After Design Within Reach, the two worked together at a design firm for three years before starting their own company, The Drawing Room, in 2018.

the drawing room
With a new B&M space to share their furnishings, Seth van den Bergh (left) and Daniel Zimmerman (right) hope to redefine what vintage means to the Atlanta market.

“We recognized what was missing in the Atlanta market,” van den Bergh says. “We noticed that a lot of designers tend to be a little bit more like chameleons in the sense that they are willing to ebb and flow with the style that their clients bring to the table. We decided that when we launched The Drawing Room, we were going to draw a line in the sand and say, this is the standard we want to set; this is the vision we want to create.”

Part of creating this vision involved setting themselves apart through the use of unique and vintage furnishings. In their past design jobs, the designers often found themselves scrambling for last-minute finishing touches at installations or for photoshoots. 

“That became really challenging because you’re only buying or have access to things that are on hand at that moment,” van den Bergh says. “Sometimes those may not be the best reflection of what you want to show, so it dilutes the overall vision or aesthetic. Starting the brand three years ago, we decided that we were not going to run into that problem.”

The duo decided to build their own inventory comprising three pillars: art, vintage furnishings and custom bespoke pieces. 

Going Public

Last spring, when COVID-19 struck the U.S. and sent much of retail into a tailspin, Zimmerman and van den Bergh saw this as an opportunity to do something different. Their design projects moved forward, but with the added downtime of being stuck in their respective homes, they decided to find an outlet for their unique collection of furnishings. 

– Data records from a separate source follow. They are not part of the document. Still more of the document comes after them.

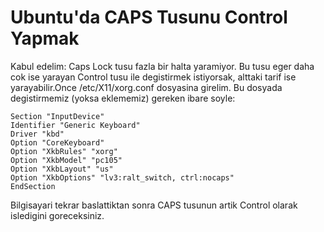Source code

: # Ubuntu'da CAPS Tusunu Control Yapmak

Kabul edelim: Caps Lock tusu fazla bir halta yaramiyor. Bu tusu eger
daha cok ise yarayan Control tusu ile degistirmek istiyorsak, alttaki
tarif ise yarayabilir.Once /etc/X11/xorg.conf dosyasina girelim. Bu
dosyada degistirmemiz (yoksa eklememiz) gereken ibare soyle:

```
Section "InputDevice"
Identifier "Generic Keyboard"
Driver "kbd"
Option "CoreKeyboard"
Option "XkbRules" "xorg"
Option "XkbModel" "pc105"
Option "XkbLayout" "us"
Option "XkbOptions" "lv3:ralt_switch, ctrl:nocaps"
EndSection
```

Bilgisayari tekrar baslattiktan sonra CAPS tusunun artik Control
olarak isledigini goreceksiniz.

“We thought, maybe we put the inventory that we have in our head and in our warehouse in an online platform that we can share, and maybe people will want to buy into the brand,” van den Bergh says. “Maybe not buy the designers, but they can buy components of us, be a part of us, and be a part of our vision and our aesthetic.”

In March, the TDR Collection became active as an e-commerce platform on The Drawing Room’s website. This piqued the interest of Jamestown Properties, the property management company from which Zimmerman and van den Bergh lease their second-floor design offices. They approached the pair about activating the first floor as a showcase for
these pieces. 

“It took a little bit of a discussion,” van den Bergh says. “We’re not retailers. It wasn’t our business model. Our business model is designers who happen to have a really awesome collection of furnishings. But we thought this would be a really great opportunity for us to kind of champion what we had been trying to do here through just our beautiful images.”

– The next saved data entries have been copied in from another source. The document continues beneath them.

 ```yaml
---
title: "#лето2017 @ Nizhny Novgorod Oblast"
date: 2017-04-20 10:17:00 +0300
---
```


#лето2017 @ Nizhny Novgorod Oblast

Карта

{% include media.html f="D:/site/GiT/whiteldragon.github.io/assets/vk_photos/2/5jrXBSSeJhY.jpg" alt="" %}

The Buckhead Village space opened in October as an extension of the duo’s design business upstairs. 

With the brick-and-mortar space, van den Bergh hopes to change the perception of what vintage means to Atlanta. Sourcing items from their pre-COVID travels, and importing items from places like Canada, Australia, Italy and France, Zimmerman and van den Bergh encourage people to think beyond Mid-Century Modern as it relates to the American market, and beyond the Danish
and Scandanavian influences present in big-box stores. 

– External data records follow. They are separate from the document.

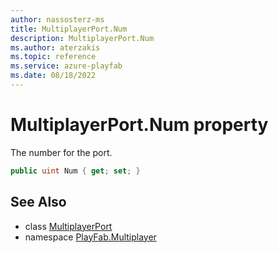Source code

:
 ```yaml
---
author: nassosterz-ms
title: MultiplayerPort.Num
description: MultiplayerPort.Num
ms.author: aterzakis
ms.topic: reference
ms.service: azure-playfab
ms.date: 08/18/2022
---
```


# MultiplayerPort.Num property

The number for the port.

```csharp
public uint Num { get; set; }
```

## See Also

* class [MultiplayerPort](../MultiplayerPort.md)
* namespace [PlayFab.Multiplayer](../../PlayFabMultiplayerSDK.md)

“I think people buy what they see,”  van den Bergh says. “If they don’t see it, they don’t understand it. And if we’re not there to show them, they’re not going to understand it.”

As The Drawing Room continues to comply with local regulations regarding COVID-19 — masks are required and they have hand sanitizer at the ready — they are also continuing to pursue partnerships with artists and vendors to keep the space fresh.

“We’re constantly inventing and being creative,” van den Bergh says. “It becomes a natural progression for us to start to develop and source other creative items because our brains are already thinking about them.”